Endometriose

Frauenheilkunde und Geburtshilfe

Disease definition

Unter dem Begriff „Endometriose“ versteht man eine gutartige, aber oft chronisch verlaufende Erkrankung der Gebärmutter, unter der 5 – 10 % der Frauen im gebärfähigen Alter leiden. Hierbei kommt es im Bauchraum und selten auch in gebärmutterfernen Organen zur Absiedlung von Gewebe aus der Gebärmutterhöhle. Diese Endometrioseherde entsprechen der normalen Gebärmutterschleimhaut (das Endometrium), welche sich jedoch fehl-angesiedelt haben und überall im Körper vorkommen können.

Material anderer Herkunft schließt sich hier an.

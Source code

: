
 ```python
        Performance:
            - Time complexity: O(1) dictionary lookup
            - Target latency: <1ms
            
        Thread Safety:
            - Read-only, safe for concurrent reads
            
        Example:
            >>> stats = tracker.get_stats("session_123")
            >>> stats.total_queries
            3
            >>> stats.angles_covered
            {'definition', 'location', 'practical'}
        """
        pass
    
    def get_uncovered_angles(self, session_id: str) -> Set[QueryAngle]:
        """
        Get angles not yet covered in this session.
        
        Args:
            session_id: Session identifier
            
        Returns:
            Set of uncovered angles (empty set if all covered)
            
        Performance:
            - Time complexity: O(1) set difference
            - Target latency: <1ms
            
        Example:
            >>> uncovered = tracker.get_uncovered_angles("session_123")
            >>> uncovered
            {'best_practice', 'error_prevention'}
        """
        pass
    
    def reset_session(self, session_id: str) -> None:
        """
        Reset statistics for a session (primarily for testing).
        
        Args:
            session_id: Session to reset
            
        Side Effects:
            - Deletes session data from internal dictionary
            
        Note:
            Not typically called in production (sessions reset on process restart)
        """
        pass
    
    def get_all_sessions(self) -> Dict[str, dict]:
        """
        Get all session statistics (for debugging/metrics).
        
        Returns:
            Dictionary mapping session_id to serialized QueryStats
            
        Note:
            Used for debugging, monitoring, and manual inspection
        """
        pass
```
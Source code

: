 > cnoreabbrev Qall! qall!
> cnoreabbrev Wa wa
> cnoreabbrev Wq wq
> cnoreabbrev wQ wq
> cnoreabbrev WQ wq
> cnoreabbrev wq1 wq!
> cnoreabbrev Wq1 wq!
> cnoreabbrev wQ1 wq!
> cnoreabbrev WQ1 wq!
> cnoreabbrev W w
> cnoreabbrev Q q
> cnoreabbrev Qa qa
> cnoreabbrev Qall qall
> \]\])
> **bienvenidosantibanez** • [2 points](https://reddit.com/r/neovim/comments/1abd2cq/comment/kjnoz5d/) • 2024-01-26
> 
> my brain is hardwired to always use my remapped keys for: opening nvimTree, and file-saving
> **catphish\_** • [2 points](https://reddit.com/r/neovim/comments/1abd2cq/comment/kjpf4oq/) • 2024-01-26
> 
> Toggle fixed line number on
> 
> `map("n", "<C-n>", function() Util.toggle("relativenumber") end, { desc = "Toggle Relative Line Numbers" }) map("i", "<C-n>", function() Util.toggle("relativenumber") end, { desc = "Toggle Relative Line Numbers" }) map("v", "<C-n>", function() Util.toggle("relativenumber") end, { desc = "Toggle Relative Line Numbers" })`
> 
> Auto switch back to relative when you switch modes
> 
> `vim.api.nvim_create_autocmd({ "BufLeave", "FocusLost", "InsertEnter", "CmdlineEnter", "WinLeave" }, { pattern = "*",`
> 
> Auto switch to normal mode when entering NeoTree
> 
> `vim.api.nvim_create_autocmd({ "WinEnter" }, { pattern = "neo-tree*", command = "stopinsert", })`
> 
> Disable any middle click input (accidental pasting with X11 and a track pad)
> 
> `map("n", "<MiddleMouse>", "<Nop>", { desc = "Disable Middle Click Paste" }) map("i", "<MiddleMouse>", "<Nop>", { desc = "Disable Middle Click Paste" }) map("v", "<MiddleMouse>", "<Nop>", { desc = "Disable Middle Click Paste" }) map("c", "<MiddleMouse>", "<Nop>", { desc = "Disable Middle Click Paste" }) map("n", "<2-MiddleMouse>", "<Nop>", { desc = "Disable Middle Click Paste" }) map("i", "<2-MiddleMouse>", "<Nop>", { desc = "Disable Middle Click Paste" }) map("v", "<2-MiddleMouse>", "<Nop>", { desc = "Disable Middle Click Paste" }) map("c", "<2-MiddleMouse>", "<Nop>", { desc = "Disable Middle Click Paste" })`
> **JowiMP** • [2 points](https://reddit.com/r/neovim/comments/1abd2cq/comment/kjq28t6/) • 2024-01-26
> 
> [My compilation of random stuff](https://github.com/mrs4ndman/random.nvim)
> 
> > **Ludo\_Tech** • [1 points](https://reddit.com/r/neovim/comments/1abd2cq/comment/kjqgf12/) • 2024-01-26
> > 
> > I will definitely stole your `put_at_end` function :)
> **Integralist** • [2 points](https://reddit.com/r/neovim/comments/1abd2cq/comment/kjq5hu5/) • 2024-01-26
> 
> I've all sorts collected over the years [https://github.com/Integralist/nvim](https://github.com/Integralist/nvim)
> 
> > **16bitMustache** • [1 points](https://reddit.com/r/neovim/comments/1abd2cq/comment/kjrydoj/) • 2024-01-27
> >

  • Dementsprechend teilt man die Endometriose nach ihrer Lokalisation ein: so entspricht die Endometriosis genitalis interna, auch Adenomyosis uteri genannt, den Endometrioseherden innerhalb der Gebärmuttermuskulatur.
  • Finden sich Zellabsiedlungen in den Organen des kleinen Beckens (z.B. Eierstöcke, Eileiter, Bauchfell oder auch auf der Gebärmutter), spricht man von der Endometriosis genitalis externa. Mit der Endometriosis extragenitalis bezeichnet man das Vorkommen von Endometrioseinseln außerhalb des kleinen Beckens, z.B. in Darm, Blase, Harnleiter, Scheide oder sogar in Lunge, Leber und noch selteneren Lokalisationen. Eine ausschließlich extragenitale Erkrankung kommt nur in 8 % der Fälle vor, außerhalb des Bauchraums sogar noch seltener.
  • Die Formen der Endometriose, die sich nicht nur oberflächlich auf Organen ablagern, werden als tief-infiltrierende Endometriose (TIE) bezeichnet.